The Federal Magistrates Court was established by the Howard Government in  1999.   

Its purpose was to take the pressure off the other two Commonwealth trial courts  the Federal Court and the Family Court  by creating a lower-level court to deal with smaller cases, while freeing the hands of those courts to concentrate on larger and more complex cases.  That has been the experience of the FMC, which is today the busiest of the federal courts, with 61 judicial officers.  In the years since its creation, the FMC has won an enviable reputation for its non-nonsense, pragmatic, efficient approach to dispute resolution, which  in the manner typical of lower courts - has avoided undue technicality while delivering accessible justice to the parties who have come before it.  

Inevitably, because the family law jurisdiction is the busiest Commonwealth jurisdiction  in other words, there are more family law cases commenced in federal courts than any other type of case  most of the work of the FMC has been family law work.  According to the Semple Report 79% of family law cases are now dealt with by the FMC rather than by the Family Court.   The main reason for that is that the FMC has earned a good reputation for more efficient, less costly, swifter dispute resolution.  

As all honourable Senators are acutely aware, many of the most difficult and vexed constituent inquiries we receive is from people who are involved in marriage break downs and are seeking remedies from the family law system.  The issues arising from family break down  in particular, those concerning access to and custody of children  are always distressing.  They demand prompt, accessible, sympathetic resolution.  

It has been my experience from talking to people in those circumstances  and I know from my colleagues both in this chamber and in the other place that is has been their experience as well  that they would much sooner have their matters dealt with by the Federal Magistrates Court, than to be ensnared in to the more complex and lengthy processes of the Family Court.   

In 2003, the House of Representatives Standing Committee on Family and Community Affairs, chaired at the time by my friend Mrs Kay Hull MP, the member for Riverina, held an inquiry into child custody arrangements, the report of which, entitled Every Picture Tells A Story, was delivered in December 2003.  The Deputy Chair of the Committee was the Member for Fowler, Ms Julia Irwin.  The report was unanimous.  

That report in fact recommended the creation of a new tribunal, which would be less legalistic than the existing system.  Of the two courts exercising family law jurisdiction at the time, the Committee certainly had a more favourable view of the Federal Magistrates Court than of the Family Court.  In the end, the Government did not adopt the recommendation to establish a new tribunal, but the report of the Committee was seminal to the former Governments thinking when it introduced the Family Law Amendment (Shared Parental Responsibility) Bill 2005.  In speaking on the Second Reading of that Bill on 26 February 2006, Ms Hull told the House of Representatives
The Honourable Mrs Kay Hull said
I want to take the time to pay tribute to the Federal Magistrates Court and put in a plug for the court.  

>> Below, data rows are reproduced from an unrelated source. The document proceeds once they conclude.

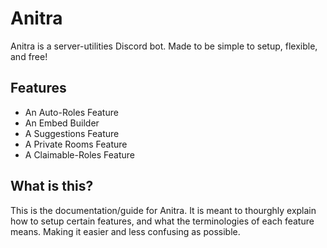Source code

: # Anitra

Anitra is a server-utilities Discord bot. Made to be simple to setup, flexible, and free!

## Features

- An Auto-Roles Feature
- An Embed Builder
- A Suggestions Feature
- A Private Rooms Feature
- A Claimable-Roles Feature

## What is this?

This is the documentation/guide for Anitra. It is meant to thourghly explain how to setup certain features, and what the terminologies of each feature means. Making it easier and less confusing as possible.
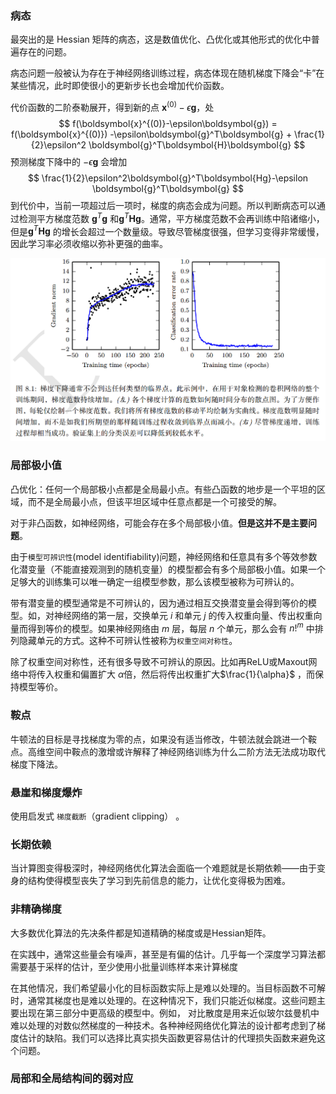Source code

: ### 病态

最突出的是 Hessian 矩阵的病态，这是数值优化、凸优化或其他形式的优化中普遍存在的问题。

病态问题一般被认为存在于神经网络训练过程，病态体现在随机梯度下降会“卡”在某些情况，此时即使很小的更新步长也会增加代价函数。

代价函数的二阶泰勒展开，得到新的点 $\boldsymbol{x}^{(0)}-\epsilon\boldsymbol{g}$，处
$$
f(\boldsymbol{x}^{(0)}-\epsilon\boldsymbol{g}) = f(\boldsymbol{x}^{(0)}) -\epsilon\boldsymbol{g}^T\boldsymbol{g} + \frac{1}{2}\epsilon^2 \boldsymbol{g}^T\boldsymbol{H}\boldsymbol{g}
$$
预测梯度下降中的 $-\epsilon\boldsymbol{g}$ 会增加
$$
\frac{1}{2}\epsilon^2\boldsymbol{g}^T\boldsymbol{Hg}-\epsilon \boldsymbol{g}^T\boldsymbol{g}
$$
到代价中，当前一项超过后一项时，梯度的病态会成为问题。所以判断病态可以通过检测平方梯度范数  $\boldsymbol{g}^T\boldsymbol{g}$ 和$\boldsymbol{g}^T\boldsymbol{Hg}$。通常，平方梯度范数不会再训练中陷诸缩小，但是$\boldsymbol{g}^T\boldsymbol{Hg}$ 的增长会超过一个数量级。导致尽管梯度很强，但学习变得非常缓慢，因此学习率必须收缩以弥补更强的曲率。

![image-20230329110141333](imags/image-20230329110141333.png)

### 局部极小值

凸优化：任何一个局部极小点都是全局最小点。有些凸函数的地步是一个平坦的区域，而不是全局最小点，但该平坦区域中任意点都是一个可接受的解。

对于非凸函数，如神经网络，可能会存在多个局部极小值。**但是这并不是主要问题**。

由于`模型可辨识性`(model identifiability)问题，神经网络和任意具有多个等效参数化潜变量（不能直接观测到的随机变量）的模型都会有多个局部极小值。如果一个足够大的训练集可以唯一确定一组模型参数，那么该模型被称为可辨认的。

带有潜变量的模型通常是不可辨认的，因为通过相互交换潜变量会得到等价的模型。如，对神经网络的第一层，交换单元 $i$ 和单元 $j$ 的传入权重向量、传出权重向量而得到等价的模型。如果神经网络由 $m$ 层，每层 $n$ 个单元，那么会有 $n!^m$ 中排列隐藏单元的方式。这种不可辨认性被称为`权重空间对称性`。

除了权重空间对称性，还有很多导致不可辨认的原因。比如再ReLU或Maxout网络中将传入权重和偏置扩大 $\alpha$倍，然后将传出权重扩大$\frac{1}{\alpha}$ ，而保持模型等价。



### 鞍点

牛顿法的目标是寻找梯度为零的点，如果没有适当修改，牛顿法就会跳进一个鞍点。高维空间中鞍点的激增或许解释了神经网络训练为什么二阶方法无法成功取代梯度下降法。

### 悬崖和梯度爆炸

使用启发式 `梯度截断`（gradient clipping）  。

### 长期依赖

当计算图变得极深时，神经网络优化算法会面临一个难题就是长期依赖——由于变身的结构使得模型丧失了学习到先前信息的能力，让优化变得极为困难。

### 非精确梯度

大多数优化算法的先决条件都是知道精确的梯度或是Hessian矩阵。

在实践中，通常这些量会有噪声，甚至是有偏的估计。几乎每一个深度学习算法都需要基于采样的估计，至少使用小批量训练样本来计算梯度


在其他情况，我们希望最小化的目标函数实际上是难以处理的。当目标函数不可解时，通常其梯度也是难以处理的。在这种情况下，我们只能近似梯度。这些问题主要出现在第三部分中更高级的模型中。例如， 对比散度是用来近似玻尔兹曼机中难以处理的对数似然梯度的一种技术。各种神经网络优化算法的设计都考虑到了梯度估计的缺陷。我们可以选择比真实损失函数更容易估计的代理损失函数来避免这个问题。  

### 局部和全局结构间的弱对应

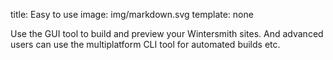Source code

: title: Easy to use
image: img/markdown.svg
template: none

Use the GUI tool to build and preview your Wintersmith sites.
And advanced users can use the multiplatform CLI tool for automated builds etc.
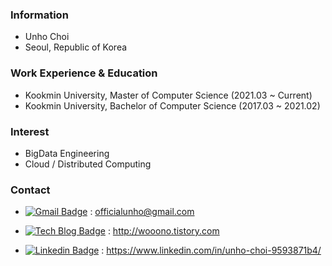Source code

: ### Information
- Unho Choi
- Seoul, Republic of Korea

### Work Experience & Education
- Kookmin University, Master of Computer Science (2021.03 ~ Current)
- Kookmin University, Bachelor of Computer Science (2017.03 ~ 2021.02)

### Interest
- BigData Engineering
- Cloud / Distributed Computing

### Contact

- [![Gmail Badge](https://img.shields.io/badge/Gmail-d14836?style=flat-square&logo=Gmail&logoColor=white&link=mailto:officialunho@gmail.com)](mailto:officialunho@gmail.com) : officialunho@gmail.com 

- [![Tech Blog Badge](http://img.shields.io/badge/-Tec%20blog-1877f2?style=flat-square&logo=Telegraph&link=https://wooono.tistory.com)](https://wooono.tistory.com) : http://wooono.tistory.com
- [![Linkedin Badge](https://img.shields.io/badge/-LinkedIn-blue?style=flat-square&logo=Linkedin&logoColor=white&link=https://www.linkedin.com/in/unho-choi-9593871b4/)](https://www.linkedin.com/in/unho-choi-9593871b4/) 
 : https://www.linkedin.com/in/unho-choi-9593871b4/

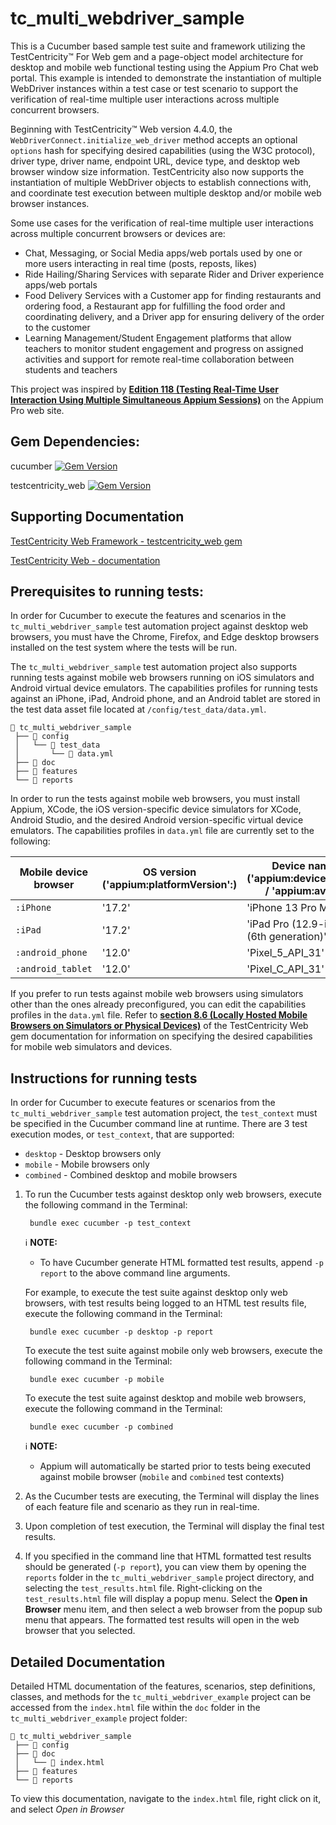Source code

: # tc_multi_webdriver_sample

This is a Cucumber based sample test suite and framework utilizing the TestCentricity™ For Web gem and a page-object model
architecture for desktop and mobile web functional testing using the Appium Pro Chat web portal. This example is intended
to demonstrate the instantiation of multiple WebDriver instances within a test case or test scenario to support the
verification of real-time multiple user interactions across multiple concurrent browsers.

Beginning with TestCentricity™ Web version 4.4.0, the `WebDriverConnect.initialize_web_driver` method accepts an optional
`options` hash for specifying desired capabilities (using the W3C protocol), driver type, driver name, endpoint URL, device
type, and desktop web browser window size information. TestCentricity also now supports the instantiation of multiple
WebDriver objects to establish connections with, and coordinate test execution between multiple desktop and/or mobile web
browser instances.

Some use cases for the verification of real-time multiple user interactions across multiple concurrent browsers or devices are:
- Chat, Messaging, or Social Media apps/web portals used by one or more users interacting in real time (posts, reposts, likes)
- Ride Hailing/Sharing Services with separate Rider and Driver experience apps/web portals
- Food Delivery Services with a Customer app for finding restaurants and ordering food, a Restaurant app for fulfilling
  the food order and coordinating delivery, and a Driver app for ensuring delivery of the order to the customer
- Learning Management/Student Engagement platforms that allow teachers to monitor student engagement and progress on assigned
  activities and support for remote real-time collaboration between students and teachers

This project was inspired by [**Edition 118 (Testing Real-Time User Interaction Using Multiple Simultaneous Appium Sessions)**](https://appiumpro.com/editions/118-testing-real-time-user-interaction-using-multiple-simultaneous-appium-sessions)
on the Appium Pro web site.


## Gem Dependencies:

cucumber  [![Gem Version](https://badge.fury.io/rb/cucumber.svg)](https://badge.fury.io/rb/cucumber)

testcentricity_web  [![Gem Version](https://badge.fury.io/rb/testcentricity_web.svg)](https://badge.fury.io/rb/testcentricity_web)


## Supporting Documentation

[TestCentricity Web Framework - testcentricity_web gem](https://rubygems.org/gems/testcentricity_web)

[TestCentricity Web - documentation](http://www.rubydoc.info/gems/testcentricity_web/)


## Prerequisites to running tests:

In order for Cucumber to execute the features and scenarios in the `tc_multi_webdriver_sample` test automation project
against desktop web browsers, you must have the Chrome, Firefox, and Edge desktop browsers installed on the test system
where the tests will be run.

The `tc_multi_webdriver_sample` test automation project also supports running tests against mobile web browsers running
on iOS simulators and Android virtual device emulators. The capabilities profiles for running tests against an iPhone,
iPad, Android phone, and an Android tablet are stored in the test data asset file located at `/config/test_data/data.yml`.

    📁 tc_multi_webdriver_sample
     ├── 📁 config
     │   └── 📁 test_data
     │       └── 📄 data.yml
     ├── 📁 doc
     ├── 📁 features
     └── 📁 reports

In order to run the tests against mobile web browsers, you must install Appium, XCode, the iOS version-specific device
simulators for XCode, Android Studio, and the desired Android version-specific virtual device emulators. The capabilities
profiles in `data.yml` file are currently set to the following:

| Mobile device browser | OS version ('appium:platformVersion':) | Device name ('appium:deviceName': / 'appium:avd':) |
|-----------------------|----------------------------------------|----------------------------------------------------|
| `:iPhone`             | '17.2'                                 | 'iPhone 13 Pro Max'                                |
| `:iPad`               | '17.2'                                 | 'iPad Pro (12.9-inch) (6th generation)'            |
| `:android_phone`      | '12.0'                                 | 'Pixel_5_API_31'                                   |
| `:android_tablet`     | '12.0'                                 | 'Pixel_C_API_31'                                   |

If you prefer to run tests against mobile web browsers using simulators other than the ones already preconfigured, you can
edit the capabilities profiles in the `data.yml` file. Refer to [**section 8.6 (Locally Hosted Mobile Browsers on Simulators or Physical Devices)**](https://www.rubydoc.info/gems/testcentricity_web#locally-hosted-mobile-browsers-on-simulators-or-physical-devices)
of the TestCentricity Web gem documentation for information on specifying the desired capabilities for mobile web simulators
and devices.


## Instructions for running tests

In order for Cucumber to execute features or scenarios from the `tc_multi_webdriver_sample` test automation project, the
`test_context` must be specified in the Cucumber command line at runtime. There are 3 test execution modes, or `test_context`,
that are supported:
  * `desktop`  - Desktop browsers only
  * `mobile`   - Mobile browsers only
  * `combined` - Combined desktop and mobile browsers

1. To run the Cucumber tests against desktop only web browsers, execute the following command in the Terminal:

        bundle exec cucumber -p test_context

   ℹ️ **NOTE:**
    * To have Cucumber generate HTML formatted test results, append `-p report` to the above command line arguments.

   For example, to execute the test suite against desktop only web browsers, with test results being logged to an HTML test
   results file, execute the following command in the Terminal:

        bundle exec cucumber -p desktop -p report

   To execute the test suite against mobile only web browsers, execute the following command in the Terminal:

        bundle exec cucumber -p mobile

   To execute the test suite against desktop and mobile web browsers, execute the following command in the Terminal:

        bundle exec cucumber -p combined

   ℹ️ **NOTE:**
    * Appium will automatically be started prior to tests being executed against mobile browser (`mobile` and `combined`
      test contexts)

2. As the Cucumber tests are executing, the Terminal will display the lines of each feature file and scenario as they run
   in real-time.

3. Upon completion of test execution, the Terminal will display the final test results.

4. If you specified in the command line that HTML formatted test results should be generated (`-p report`), you can view 
   them by opening the `reports` folder in the `tc_multi_webdriver_sample` project directory, and selecting the `test_results.html`
   file. Right-clicking on the `test_results.html` file will display a popup menu. Select the **Open in Browser** menu
   item, and then select a web browser from the popup sub menu that appears. The formatted test results will open in the
   web browser that you selected.


## Detailed Documentation

Detailed HTML documentation of the features, scenarios, step definitions, classes, and methods for the `tc_multi_webdriver_example`
project can be accessed from the `index.html` file within the `doc` folder in the `tc_multi_webdriver_example` project folder:

    📁 tc_multi_webdriver_sample
     ├── 📁 config
     ├── 📁 doc
     │   └── 📄 index.html
     ├── 📁 features
     └── 📁 reports

To view this documentation, navigate to the `index.html` file, right click on it, and select *Open in Browser*
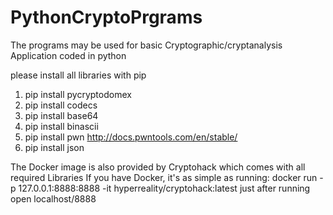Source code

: # PythonCryptoPrgrams
The programs may be used for basic Cryptographic/cryptanalysis Application coded in python

please install all libraries with pip

1. pip install pycryptodomex
2. pip install codecs
3. pip install base64
4. pip install binascii
5. pip install pwn         http://docs.pwntools.com/en/stable/
6. pip install json        

The Docker image is also provided by Cryptohack which comes with all required Libraries
If you have Docker, it's as simple as running: docker run -p 127.0.0.1:8888:8888 -it hyperreality/cryptohack:latest
just after running open localhost/8888

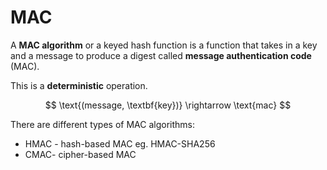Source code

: # MAC

A **MAC algorithm** or a keyed hash function is a function that takes in a key and a message to produce a digest called **message authentication code** (MAC). 

This is a **deterministic** operation.

$$
\text{(message, \textbf{key})} \rightarrow \text{mac}
$$

There are different types of MAC algorithms:

* HMAC - hash-based MAC eg. HMAC-SHA256
* CMAC- cipher-based MAC
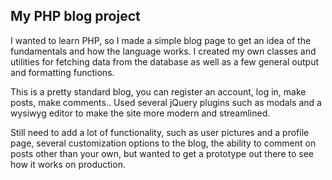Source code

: ## My PHP blog project

I wanted to learn PHP, so I made a simple blog page to get an idea of the fundamentals and how the language works. I created my own classes and utilities for fetching data from the database as well as a few general output and formatting functions.

This is a pretty standard blog, you can register an account, log in, make posts, make comments.. Used several jQuery plugins such as modals and a wysiwyg editor to make the site more modern and streamlined.

Still need to add a lot of functionality, such as user pictures and a profile page, several customization options to the blog, the ability to comment on posts other than your own, but wanted to get a prototype out there to see how it works on production.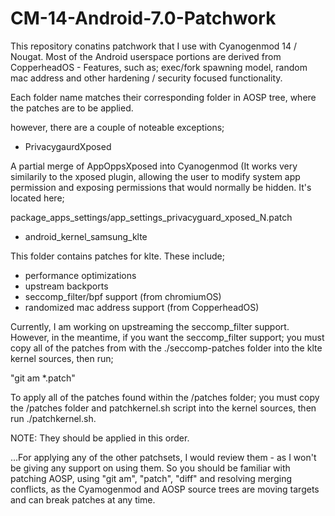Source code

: # CM-14-Android-7.0-Patchwork

This repository conatins patchwork that I use with Cyanogenmod 14 / Nougat. Most of the Android userspace
portions are derived from CopperheadOS - Features, such as; exec/fork spawning model, random mac address and
other hardening / security focused functionality.

Each folder name matches their corresponding folder in AOSP tree, where the patches are to be applied.

however, there are a couple of noteable exceptions; 

- PrivacygaurdXposed 

A partial merge of AppOppsXposed into Cyanogenmod (It works very similarily to the xposed plugin, allowing the 
user to modify system app permission and exposing permissions that would normally be hidden. It's located here; 

package_apps_settings/app_settings_privacyguard_xposed_N.patch

- android_kernel_samsung_klte

This folder contains patches for klte. These include;

* performance optimizations
* upstream backports
* seccomp_filter/bpf support (from chromiumOS)
* randomized mac address support (from CopperheadOS)

Currently, I am working on upstreaming the seccomp_filter support. However, in the meantime, if you want the seccomp_filter 
support; you must copy all of the patches from with the ./seccomp-patches folder into the klte kernel sources, then run; 

"git am *.patch" 

To apply all of the patches found within the /patches folder; you must copy the /patches folder and patchkernel.sh script into the kernel sources, then run ./patchkernel.sh.

NOTE: They should be applied in this order.

...For applying any of the other patchsets, I would review them - as I won't be giving any support on using them. So you should be familiar with patching AOSP, using "git am", "patch", "diff" and resolving merging conflicts, as the Cyamogenmod and AOSP source trees are moving targets and can break patches at any time.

In my observation  and I have done a huge amount of observation of these cases in the Parramatta family law court, the Sydney family law court, the Cairns family law court and the Federal Magistrates Court  the Federal Magistrates Court is doing a mighty job already of taking on the interests that the old Committee raised in Every Picture Tells A Story and is already putting these into place and delivering very good outcomes.  But what it needs is more funding.

I would like to see all of these cases going through the Federal Magistrates Court where possible, because I think it is the perfect body to be able to really deliver what the Committee intended in the first place If you are not going to have a tribunal, there very next best thing is the Federal Magistrates Court.
And so it has proved.  The Federal Magistrates Court is indisputably the first choice of those involved in family law disputes  hence the throughput of family law cases today exceeds that of the Family Court by a factor of four to one.

One would have thought that, if the Federal Magistrates Court is the preferred venue for those most immediately affected by family law disputes, the very last thing a review of the structure of the courts exercising family law jurisdiction would want to do is to abolish it.  But that is what the Government is now proposing to do.  Indeed, in a sense, the Federal Magistrates Court has been a victim of its own success.  Because most family law litigants would prefer their matters to be dealt with by the FMC than by the Family Court, the Government now says that the integration of the FMC into the Family Court is necessary in order, in the words of the Attorney-Generals press release last week, to avoid confusion amongst litigants, and to create a one-stop shop in family law matters.  The confusion that is said to exist, arises from the fact that there is now substantial jurisdictional overlap, in relation to family law matters, between the FMC and the Family Court, so the courts are, in a sense, in competition with one another in the provision of the same service.  Even if that be the case, then surely the clear  indeed overwhelming - preference of the litigants to have their matters disposed of in the FMC tells us something.  It is certainly not an argument for the abolition of that very court.  Such inefficiencies as arise from jurisdictional overlap can, in the Oppositions view, be better dealt with by delimiting the respective jurisdictions of the two courts more clearly  reserving for the Family Court appellate and more complex trial matters  than by the simplistic expedient of abolishing the court which is the workhorse of the family law jurisdiction.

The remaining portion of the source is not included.